A GUEST COLUMN BY SUZIE KIDDER
1) Access to good health care is a human right.
No one in the United States should lose a home or have to file bankruptcy because they get sick. None of us should be denied access to healthcare because we have experienced an illness in the past. Those of us with a “pre-existing condition” need more care—not less care.
2) I am my brother’s keeper.
The health and well being of any one of us matters to all of us. The proper role of government is to insure that care is not only available—but actually delivered—to each of us – on behalf of the rest of us.
3) Insurance companies that want to make a profit must earn their money “the old fashioned way.”
Simply providing access to the health care system or paying a claim is not sufficient—because we are the ones that gave them the money to do this in the first place. Insurance companies earn the right to make a profit by doing two additional—and very important—things beyond just paying a claim. First, they gather information on how patients are being treated, and analyze these data to help grow our collective understanding of “what works.” Second, they make this knowledge available to doctors to help them improve our chances to enjoy better clinical outcomes, i.e., “get better.” What they do to help caregivers deliver better treatment is what earns them the right to make a (reasonable) profit.
4) Medicine is a profession and a calling—and not a “profit center.”
Physicians and other professional caregivers should be very well paid for the valuable service they provide. However, what we pay them for any care they deliver should reflect not only the cost to the physician, but also the benefit to the patient.
5) We have to start paying our doctors for “talk time.” Time that a physician spends in really talking to a patient—and listening to that patient—is critical to both diagnosis and treatment. Countries that have larger percentages of physicians in family practice rather than “specialties” have better public health indices.
That “Norman Rockwell family doctor we used to have” gave his patients something very valuable—his time. Perhaps the single thing that patients say they want now, and don’t receive, is more time with our doctors. Giving a physician a chance to take a detailed patient history, and to get a full description of "what’s really going on" around whatever “complaint” brought that patient into his office, is at least as valuable as any test or procedure performed. We have to stop running our doctors ragged, and quit driving them out of medicine altogether. We must begin to allow them the time it actually takes to practice good medicine.
6) Preventing disease is less expensive than curing disease, and it’s also much more valuable.
Treatments that prevent disease should be reimbursed on an equal footing with those that “cure” and/or “manage” a disease that’s been allowed to develop. Prevention costs less in terms of both human misery and dollars. Health care professionals will begin to shift their practice models towards health promotion when we begin to reimburse for the treatments and services that this perspective requires.
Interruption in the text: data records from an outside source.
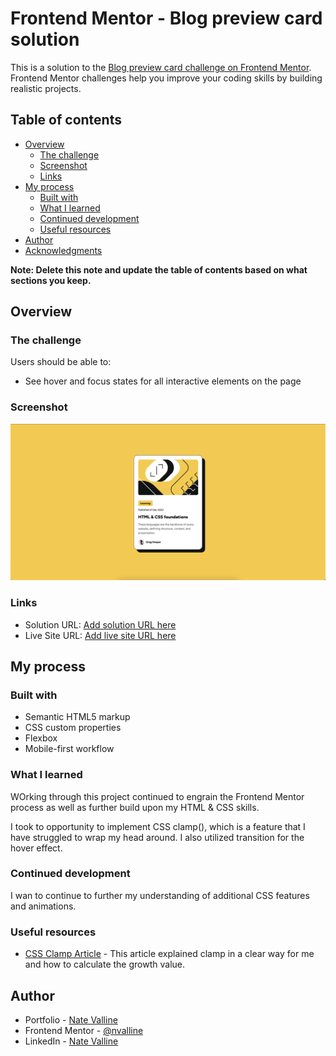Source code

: # Frontend Mentor - Blog preview card solution

This is a solution to the [Blog preview card challenge on Frontend Mentor](https://www.frontendmentor.io/challenges/blog-preview-card-ckPaj01IcS). Frontend Mentor challenges help you improve your coding skills by building realistic projects.

## Table of contents

- [Overview](#overview)
  - [The challenge](#the-challenge)
  - [Screenshot](#screenshot)
  - [Links](#links)
- [My process](#my-process)
  - [Built with](#built-with)
  - [What I learned](#what-i-learned)
  - [Continued development](#continued-development)
  - [Useful resources](#useful-resources)
- [Author](#author)
- [Acknowledgments](#acknowledgments)

**Note: Delete this note and update the table of contents based on what sections you keep.**

## Overview

### The challenge

Users should be able to:

- See hover and focus states for all interactive elements on the page

### Screenshot

![Finished Blog Preview Card Screenshot](./design/blog-card-screenshot.png)

### Links

- Solution URL: [Add solution URL here](https://your-solution-url.com)
- Live Site URL: [Add live site URL here](https://nv-blog-preview-card.netlify.app/)

## My process

### Built with

- Semantic HTML5 markup
- CSS custom properties
- Flexbox
- Mobile-first workflow

### What I learned

WOrking through this project continued to engrain the Frontend Mentor process as well as further build upon my HTML & CSS skills.

I took to opportunity to implement CSS clamp(), which is a feature that I have struggled to wrap my head around. I also utilized transition for the hover effect.

### Continued development

I wan to continue to further my understanding of additional CSS features and animations.

### Useful resources

- [CSS Clamp Article](https://css-tricks.com/linearly-scale-font-size-with-css-clamp-based-on-the-viewport/) - This article explained clamp in a clear way for me and how to calculate the growth value.

## Author

- Portfolio - [Nate Valline](https://natevalline.dev)
- Frontend Mentor - [@nvalline](https://www.frontendmentor.io/profile/nvalline)
- LinkedIn - [Nate Valline](https://www.linkedin.com/in/nvalline)
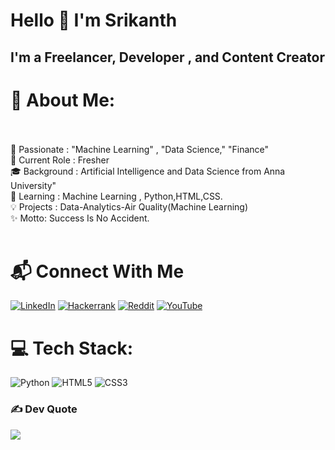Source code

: # Hello 👋  I'm Srikanth

## I'm a Freelancer, Developer , and Content Creator

# 💫 About Me:
<br><br>🌟 Passionate : "Machine Learning" , "Data Science," "Finance" <br>💼 Current Role : Fresher<br>🎓 Background : Artificial Intelligence and Data Science from Anna University"<br>🌱 Learning : Machine Learning , Python,HTML,CSS.<br>💡 Projects : Data-Analytics-Air Quality(Machine Learning)<br>✨ Motto: Success Is No Accident.<br><br>


# 📬 Connect With Me
<!--[![LinkedIn](https://img.shields.io/badge/LinkedIn-%230077B5.svg?logo=linkedin&logoColor=white)](https://linkedin.com/in/https://www.linkedin.com/in/srikanthv3047/) [![Reddit](https://img.shields.io/badge/Reddit-%23FF4500.svg?logo=Reddit&logoColor=white)](https://reddit.com/user/https://www.reddit.com/user/Srikanth_3047/) [![YouTube](https://img.shields.io/badge/YouTube-%23FF0000.svg?logo=YouTube&logoColor=white)](https://youtube.com/@https://www.youtube.com/channel/UC1drMn5skPyZOOpFo3C1Yag)-->
[![LinkedIn](https://img.shields.io/badge/LinkedIn-%230077B5.svg?style=for-the-badge&logo=linkedin&logoColor=white)](https://www.linkedin.com/in/srikanthv3047/)
[![Hackerrank](https://img.shields.io/badge/hackerrank-%2300EA64?style=for-the-badge&logo=hackerrank&logoColor=white)](https://www.hackerrank.com/profile/srikanthv2003b4)
[![Reddit](https://img.shields.io/badge/Reddit-%23FF4500.svg?style=for-the-badge&logo=reddit&logoColor=white)](https://www.reddit.com/user/Srikanth_3047)
[![YouTube](https://img.shields.io/badge/YouTube-%23FF0000.svg?style=for-the-badge&logo=youtube&logoColor=white)](https://www.youtube.com/channel/UC1drMn5skPyZOOpFo3C1Yag)


# 💻 Tech Stack:
![Python](https://img.shields.io/badge/python-3670A0?style=for-the-badge&logo=python&logoColor=ffdd54)    ![HTML5](https://img.shields.io/badge/html5-%23E34F26.svg?style=for-the-badge&logo=html5&logoColor=white)    ![CSS3](https://img.shields.io/badge/css3-%231572B6.svg?style=for-the-badge&logo=css3&logoColor=white)

### ✍️ Dev Quote
![](https://quotes-github-readme.vercel.app/api?type=horizontal&theme=dark)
7) What we as patients do for ourselves probably matters more than what the health care system does to us—so come on people—what’s it going to take for us to start doing it?
Lifestyle issues (i.e., diet, exercise, vitamin and mineral supplements, sleep, stress levels, religious/spiritual practices, and even “play”) are often more powerful than drugs and surgery for the prevention, treatment, or “management” of the majority of complex chronic illnesses. These deserve serious consideration, equal respect, a dedicated investment in consumer education, and direct financial support where appropriate.
8) Patients have a right to be educated and informed on all aspects of their health care issues.
We deserve the ability to participate as an equal in any and all of our health care decisions. Doctors in the past somehow assumed the sole responsibility for “life and death”—gallant, but inappropriate. Patients were supposed to be compliant, i.e. “to do what we were told.” But we patients have a responsibility for our own lives, and we are the ones who will experience the consequences of any treatment decisions made on our behalf. We have a right to a real voice.
9) Having a doctor who understands us is critical to our ability to get good health care.
More than one type of wisdom is required to make the right health care decision for any individual patient. Medical professionals cite the importance of “the science” to their ability to deliver quality care. They are not wrong. But how well they understand a disease is only half of what it takes. The other half is how well they understand us—the unique human being standing in front of them. That wisdom comes from common sense, compassion, and a willingness to be human and sometimes even vulnerable. And perhaps most of all, it comes from being willing to listen.
10) The “best health care system in the world” will do two very different things (see below) with equal skill and passion—and it will operate with a lot more compassion than it does right now.
First, it will continue to make wise use of all our fabulous advances in technology and shared scientific knowledge. But it will also return to something we’ve lost—a real commitment to supporting the human relationship that always sits at the heart of healing.